Spinal muscular atrophy (SMA) is a childhood motor neuron disease caused by anomalies in the SMN1 gene. Although therapeutics have been approved for the treatment of SMA, there is a therapeutic time window, after which efficacy is reduced. Hallmarks of motor unit pathology in SMA include loss of motor-neurons and neuromuscular junction (NMJs). Following an increase in Smn levels, it is unclear how much damage can be repaired and the degree to which normal connections are re-established. Here, we perform a detailed analysis of motor unit pathology before and after restoration of Smn levels. Using a Smn-inducible mouse model of SMA, we show that genetic restoration of Smn results in a dramatic reduction in NMJ pathology, with restoration of innervation patterns, preservation of axon and endplate number and normalized expression of P53-associated transcripts. Notably, presynaptic swelling and elevated Pmaip levels remained. We analysed the effect of either early or delayed treated of an antisense oligonucleotide (ASO) targeting SMN2 on a range of differentially vulnerable muscles. Following ASO administration, the majority of endplates appeared fully occupied. However, there was an underlying loss of axons and endplates, which was more prevalent following a delay in treatment. There was an increase in average motor unit size following both early and delayed treatment. Together this work demonstrates the remarkably regenerative capacity of the motor neuron following Smn restoration, but highlights that recovery is incomplete.

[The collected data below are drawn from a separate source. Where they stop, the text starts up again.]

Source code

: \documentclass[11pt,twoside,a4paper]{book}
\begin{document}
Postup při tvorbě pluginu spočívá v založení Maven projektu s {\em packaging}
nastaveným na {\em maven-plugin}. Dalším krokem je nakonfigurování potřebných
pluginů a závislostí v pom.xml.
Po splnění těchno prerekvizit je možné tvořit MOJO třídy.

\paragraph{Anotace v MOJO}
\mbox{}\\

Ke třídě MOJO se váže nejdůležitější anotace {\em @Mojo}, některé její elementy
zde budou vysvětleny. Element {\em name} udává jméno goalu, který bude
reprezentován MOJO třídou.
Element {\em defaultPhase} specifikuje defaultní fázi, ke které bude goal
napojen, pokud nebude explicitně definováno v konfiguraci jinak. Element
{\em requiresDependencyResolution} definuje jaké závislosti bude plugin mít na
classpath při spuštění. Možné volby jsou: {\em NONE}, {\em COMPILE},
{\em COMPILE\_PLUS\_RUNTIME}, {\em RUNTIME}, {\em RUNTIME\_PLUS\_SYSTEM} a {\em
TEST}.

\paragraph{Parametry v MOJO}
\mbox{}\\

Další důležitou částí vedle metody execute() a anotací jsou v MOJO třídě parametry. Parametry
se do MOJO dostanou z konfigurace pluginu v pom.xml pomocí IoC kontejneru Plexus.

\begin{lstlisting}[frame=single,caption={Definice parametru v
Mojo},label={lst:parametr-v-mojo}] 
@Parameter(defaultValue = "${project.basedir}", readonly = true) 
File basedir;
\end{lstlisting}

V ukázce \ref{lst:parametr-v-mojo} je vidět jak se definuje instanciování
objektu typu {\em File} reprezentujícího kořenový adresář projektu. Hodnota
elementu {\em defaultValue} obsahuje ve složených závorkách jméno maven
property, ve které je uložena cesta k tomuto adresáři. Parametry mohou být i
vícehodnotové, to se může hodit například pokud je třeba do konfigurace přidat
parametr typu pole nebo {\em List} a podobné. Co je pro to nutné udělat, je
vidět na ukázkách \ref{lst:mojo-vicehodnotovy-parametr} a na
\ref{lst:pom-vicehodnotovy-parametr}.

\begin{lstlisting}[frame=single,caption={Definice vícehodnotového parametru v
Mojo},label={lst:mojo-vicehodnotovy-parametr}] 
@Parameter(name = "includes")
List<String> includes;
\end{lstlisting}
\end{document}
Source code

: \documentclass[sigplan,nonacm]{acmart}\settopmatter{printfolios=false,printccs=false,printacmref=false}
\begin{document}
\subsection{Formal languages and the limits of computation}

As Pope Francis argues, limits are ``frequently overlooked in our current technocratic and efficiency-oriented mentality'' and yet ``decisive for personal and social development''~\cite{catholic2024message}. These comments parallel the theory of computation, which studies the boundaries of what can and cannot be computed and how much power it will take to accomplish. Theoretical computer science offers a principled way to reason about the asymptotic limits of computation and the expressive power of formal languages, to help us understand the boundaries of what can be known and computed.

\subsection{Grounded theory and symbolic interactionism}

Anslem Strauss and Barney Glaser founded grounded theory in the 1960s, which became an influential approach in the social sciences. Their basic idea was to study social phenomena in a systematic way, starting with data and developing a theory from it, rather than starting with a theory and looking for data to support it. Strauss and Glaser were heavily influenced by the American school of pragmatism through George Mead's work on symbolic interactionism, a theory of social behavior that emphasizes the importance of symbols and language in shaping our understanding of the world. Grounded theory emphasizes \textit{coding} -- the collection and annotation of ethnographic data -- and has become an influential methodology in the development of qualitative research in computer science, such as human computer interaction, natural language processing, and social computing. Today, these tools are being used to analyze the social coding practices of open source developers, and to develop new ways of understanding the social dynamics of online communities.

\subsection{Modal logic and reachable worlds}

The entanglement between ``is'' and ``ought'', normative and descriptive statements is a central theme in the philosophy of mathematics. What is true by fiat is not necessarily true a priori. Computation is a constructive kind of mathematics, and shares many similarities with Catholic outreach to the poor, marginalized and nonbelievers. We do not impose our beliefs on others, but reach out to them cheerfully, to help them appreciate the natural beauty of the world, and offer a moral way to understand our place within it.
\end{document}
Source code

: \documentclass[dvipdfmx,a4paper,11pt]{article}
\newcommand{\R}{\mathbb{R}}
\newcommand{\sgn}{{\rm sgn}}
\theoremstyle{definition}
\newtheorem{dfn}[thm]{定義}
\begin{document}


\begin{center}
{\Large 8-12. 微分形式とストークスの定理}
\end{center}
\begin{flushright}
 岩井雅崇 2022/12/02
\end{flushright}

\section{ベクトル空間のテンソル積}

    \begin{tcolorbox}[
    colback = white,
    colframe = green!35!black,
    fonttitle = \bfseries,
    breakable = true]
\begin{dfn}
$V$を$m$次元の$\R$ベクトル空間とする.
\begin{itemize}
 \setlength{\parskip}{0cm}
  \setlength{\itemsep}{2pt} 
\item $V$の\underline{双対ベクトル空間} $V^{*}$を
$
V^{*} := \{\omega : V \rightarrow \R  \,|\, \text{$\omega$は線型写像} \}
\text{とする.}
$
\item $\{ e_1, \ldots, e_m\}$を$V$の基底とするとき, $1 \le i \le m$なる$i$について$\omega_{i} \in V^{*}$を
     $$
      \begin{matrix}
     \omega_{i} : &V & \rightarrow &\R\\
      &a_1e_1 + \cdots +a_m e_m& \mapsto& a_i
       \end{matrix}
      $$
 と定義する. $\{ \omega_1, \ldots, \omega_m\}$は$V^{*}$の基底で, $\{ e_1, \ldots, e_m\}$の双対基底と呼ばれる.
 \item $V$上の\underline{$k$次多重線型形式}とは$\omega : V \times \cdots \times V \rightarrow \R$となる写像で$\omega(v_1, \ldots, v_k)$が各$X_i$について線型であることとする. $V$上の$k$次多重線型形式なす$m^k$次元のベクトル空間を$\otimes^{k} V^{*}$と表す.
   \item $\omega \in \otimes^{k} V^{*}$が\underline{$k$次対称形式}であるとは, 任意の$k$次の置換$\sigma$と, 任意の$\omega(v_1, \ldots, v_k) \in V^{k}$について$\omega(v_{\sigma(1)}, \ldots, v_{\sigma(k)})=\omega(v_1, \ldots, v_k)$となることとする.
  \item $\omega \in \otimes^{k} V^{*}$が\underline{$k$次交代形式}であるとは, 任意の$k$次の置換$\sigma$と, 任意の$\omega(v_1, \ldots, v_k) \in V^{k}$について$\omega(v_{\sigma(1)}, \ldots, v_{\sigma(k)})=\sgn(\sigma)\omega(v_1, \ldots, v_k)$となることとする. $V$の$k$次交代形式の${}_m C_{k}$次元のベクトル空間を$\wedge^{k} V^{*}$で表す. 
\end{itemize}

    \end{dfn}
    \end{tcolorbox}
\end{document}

This work suggests that there is an opportunity to enhance neuromuscular junction recovery following administration of Smn-enhancing therapeutics.
脊髓性肌萎缩症(SMA)是一种儿童运动神经元疾病,由 SMN1 基因异常引起。虽然已经有治疗方法被批准用于治疗 SMA,但存在治疗时间窗,在此之后疗效会降低。SMA 运动单位病理学的标志包括运动神经元和神经肌肉接头(NMJ)的丧失。在 Smn 水平增加之后,尚不清楚可以修复多少损伤以及可以重建多少正常连接。在这里,我们在恢复 Smn 水平前后对运动单位病理学进行了详细分析。我们使用 SMA 的 Smn 诱导型小鼠模型表明,Smn 的基因恢复导致 NMJ 病理学显著减少,神经支配模式恢复,轴突和终板数量得以保留,并且 P53 相关转录物的表达正常化。值得注意的是,仍然存在突触前肿胀和升高的 Pmaip 水平。我们分析了针对 SMN2 的反义寡核苷酸(ASO)的早期或延迟治疗对一系列易受影响的肌肉的影响。ASO 给药后,大多数终板似乎完全被占据。然而,轴突和终板的丢失是存在的,延迟治疗后更为普遍。早期和延迟治疗后,平均运动单位大小均增加。总之,这项工作表明 Smn 恢复后运动神经元具有惊人的再生能力,但强调恢复并不完全。这项工作表明,在给予增强 Smn 的治疗药物后,有机会增强神经肌肉接头的恢复。